For our purpose, we want to know the most important words(highest tf-idf) in Mark Twain's four books overall, and most important words(highest tf-idf) in each of these four books. Let's find out.
```{r}
book_words <- cleaned_books %>%
count(title, word, sort = TRUE) %>%
ungroup()
total_words <- book_words %>%
group_by(title) %>%
summarize(total = sum(n))
book_words <- left_join(book_words, total_words)
book_words
```
Terms with high tf-idf across all the four novels
```{r}
book_words <- book_words %>%
bind_tf_idf(word, title, n)
book_words %>%
select(-total) %>%
arrange(desc(tf_idf))
```
```{r}
plot <- book_words %>%
arrange(desc(tf_idf)) %>%
mutate(word = factor(word, levels = rev(unique(word))))
plot %>%
top_n(20) %>%
ggplot(aes(word, tf_idf, fill = title)) +
geom_bar(stat = 'identity', position = position_dodge())+
labs(x = NULL, y = "tf-idf") +
coord_flip() + ggtitle("Top tf-idf words in Mark Twain's Four Novels")
```
```{r}
plot %>%
group_by(title) %>%
top_n(10) %>%
ungroup %>%
ggplot(aes(word, tf_idf, fill = title)) +
geom_col(show.legend = FALSE) +
labs(x = NULL, y = "tf-idf") +
facet_wrap(~title, ncol = 2, scales = "free") +
coord_flip() + ggtitle('Top tf-idf words in each novel')
```
Each novel has its own highest tf-idf words. However, the language he used across these four novels are pretty similar, such as term "city" has high tf-idf in "Roughing it" and "Life on the Mississippi".
### Term frequency
Just for the kicks, let's compare Mark Twain's works with those of Charles Dicken's.
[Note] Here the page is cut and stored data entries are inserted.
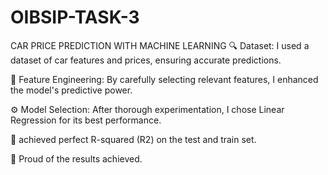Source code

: # OIBSIP-TASK-3
CAR PRICE PREDICTION WITH MACHINE LEARNING
🔍 Dataset: I used a dataset of car features and prices, ensuring accurate predictions.

🧰 Feature Engineering: By carefully selecting relevant features, I enhanced the model's predictive power.

⚙️ Model Selection: After thorough experimentation, I chose Linear Regression for its best performance.

🔧 achieved perfect R-squared (R2) on the test and train set.

🌟 Proud of the results achieved.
Let's get "A Tale of Two Cities”, “Great Expectations”, “A Christmas Carol in Prose; Being a Ghost Story of Christmas”, “Oliver Twist” and “Hard Times”.
What are the most common words in these novels of Charles Dickens?
```{r}
dickens <- gutenberg_download(c(98, 1400, 46, 730, 786))
tidy_dickens <- dickens %>%
unnest_tokens(word, text) %>%
anti_join(stop_words)
tidy_dickens %>%
count(word, sort = TRUE)
```
```{r}
tidy_twains <- books %>%
unnest_tokens(word, text) %>%
anti_join(stop_words)
```
```{r}
frequency <- bind_rows(mutate(tidy_twains, author = "Mark Twain"),
mutate(tidy_dickens, author = "Charles Dickens")) %>%
mutate(word = str_extract(word, "[a-z']+")) %>%
count(author, word) %>%
group_by(author) %>%
mutate(proportion = n / sum(n)) %>%
select(-n) %>%
spread(author, proportion) %>%
gather(author, proportion, `Mark Twain`:`Charles Dickens`)
```
```{r}
frequency$word <- factor(frequency$word,
levels=unique(with(frequency,
word[order(proportion, word,
decreasing = TRUE)])))
frequency <- frequency[complete.cases(frequency), ]
ggplot(aes(x = reorder(word, proportion), y = proportion, fill = author),
data = subset(frequency, proportion>0.0025)) +
geom_bar(stat = 'identity', position = position_dodge())+
coord_flip() + ggtitle('Comparing the word frequencies of Mark Twain and Charles Dickens')
```
The top term for both author is the same - "time". Other than that, their language are very different.